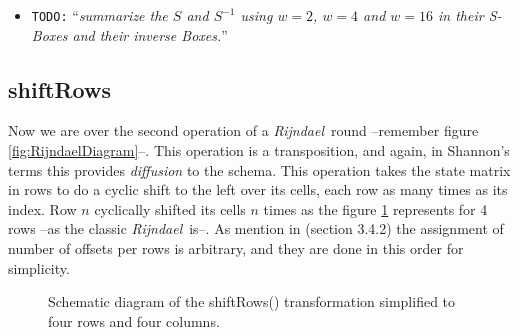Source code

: \documentclass[10pt,a4paper,twoside]{llncs}
\newcommand{\todo}[1]{\texttt{\color{red}TODO:} ``\emph{#1}''}
\newcommand{\fixme}[1]{\texttt{\color{red}FIXME:} ``\emph{#1}''}
\newcommand{\rijndael}{\emph{Rijndael}}
\newcommand{\Fpn}[2]{\ensuremath{\mathbb{F}_{#1^#2}}}
\newcommand{\Fpnm}[2]{\ensuremath{\frac{\Fpn{2}{#1}[#2]}{m(#2)}}}
\begin{document}
\begin{itemize}
\begin{itemize}
\begin{itemize}
   \item \todo{Rule to chose the others, specially odds wordsizes but also bigger than $8$}.
  \end{itemize}
  \item build $g(z)$ in \Fpnm{w}{z}
  \item build $f(z)$ and $f^{-1}(z)$ in \Fpnm{w}{z}
  \begin{itemize}
   \item How to chose the circulant matrix from $b$ of equation \ref{eq:subBytes:affine} used in equation \ref{eq:subBytes:matrix} and the $c$ (and also for the inverse)?
  \end{itemize}
 \end{itemize}
 \item \todo{summarize the $S$ and $S^{-1}$ using $w=2$, $w=4$ and $w=16$ in their \emph{S-Box}es and their inverse Boxes.}
\end{itemize}


\subsection{shiftRows}\label{sec:shiftRows}
Now we are over the second operation of a \rijndael\, round --remember figure \ref{fig:RijndaelDiagram}--. This operation is a transposition, and again, in Shannon's terms this provides \emph{diffusion} to the schema. This operation takes the state matrix in rows to do a cyclic shift to the left over its cells, each row as many times as its index. Row $n$ cyclically shifted its cells $n$ times as the figure \ref{fig:shiftRows} represents for 4 rows --as the classic \rijndael\, is--. As mention in \cite{Daemen:2002:DR:560131} (section 3.4.2) the assignment of number of offsets per rows is arbitrary, and they are done in this order for simplicity.


\begin{figure}[ht]
\begin{center}

\caption{Schematic diagram of the shiftRows() transformation simplified to four rows and four columns.}%
\label{fig:shiftRows}
\end{center}
\end{figure}
\end{document}
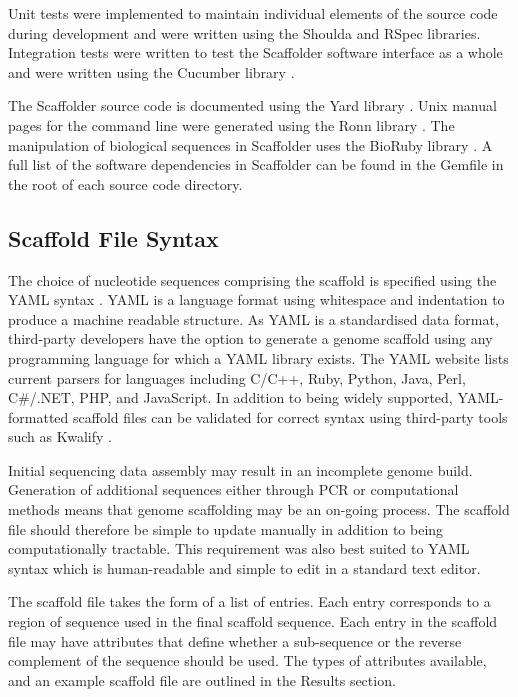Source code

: \documentclass[10pt]{bmc_article}
\newenvironment{bmcformat}{\begin{raggedright}\baselineskip20pt\sloppy\setboolean{publ}{false}}{\end{raggedright}\baselineskip20pt\sloppy}
\begin{document}
\begin{bmcformat}
Unit tests were implemented to maintain individual elements of the source code
during development and were written using the Shoulda and RSpec \cite{rspec}
libraries. Integration tests were written to test the Scaffolder software
interface as a whole and were written using the Cucumber library \cite{rspec}.
\pb

The Scaffolder source code is documented using the Yard library \cite{yard}.
Unix manual pages for the command line were generated using the Ronn library
\cite{ronn}. The manipulation of biological sequences in Scaffolder uses the
BioRuby library \cite{goto2010}. A full list of the software dependencies in
Scaffolder can be found in the Gemfile in the root of each source code
directory. \pb

\subsection*{Scaffold File Syntax} %

The choice of nucleotide sequences comprising the scaffold is specified using
the YAML syntax \cite{yaml}. YAML is a language format using whitespace and
indentation to produce a machine readable structure. As YAML is a standardised
data format, third-party developers have the option to generate a genome
scaffold using any programming language for which a YAML library exists. The
YAML website lists current parsers for languages including C/C++, Ruby, Python,
Java, Perl, C\#/.NET, PHP, and JavaScript. In addition to being widely
supported, YAML-formatted scaffold files can be validated for correct syntax
using third-party tools such as Kwalify \cite{kwalify}. \pb

Initial sequencing data assembly may result in an incomplete genome build.
Generation of additional sequences either through PCR or computational methods
means that genome scaffolding may be an on-going process. The scaffold file
should therefore be simple to update manually in addition to being
computationally tractable. This requirement was also best suited to YAML
syntax which is human-readable and simple to edit in a standard text editor.
\pb

The scaffold file takes the form of a list of entries. Each entry corresponds
to a region of sequence used in the final scaffold sequence. Each entry in the
scaffold file may have attributes that define whether a sub-sequence or the
reverse complement of the sequence should be used. The types of attributes
available, and an example scaffold file are outlined in the Results section.
\pb


\end{bmcformat}
\end{document}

Instructions to follow:
Scan the material line by line and report each one that contains "ensuremath".

Response to the exercise:
\newcommand{\Fpn}[2]{\ensuremath{\mathbb{F}_{#1^#2}}}
\newcommand{\Fpnm}[2]{\ensuremath{\frac{\Fpn{2}{#1}[#2]}{m(#2)}}}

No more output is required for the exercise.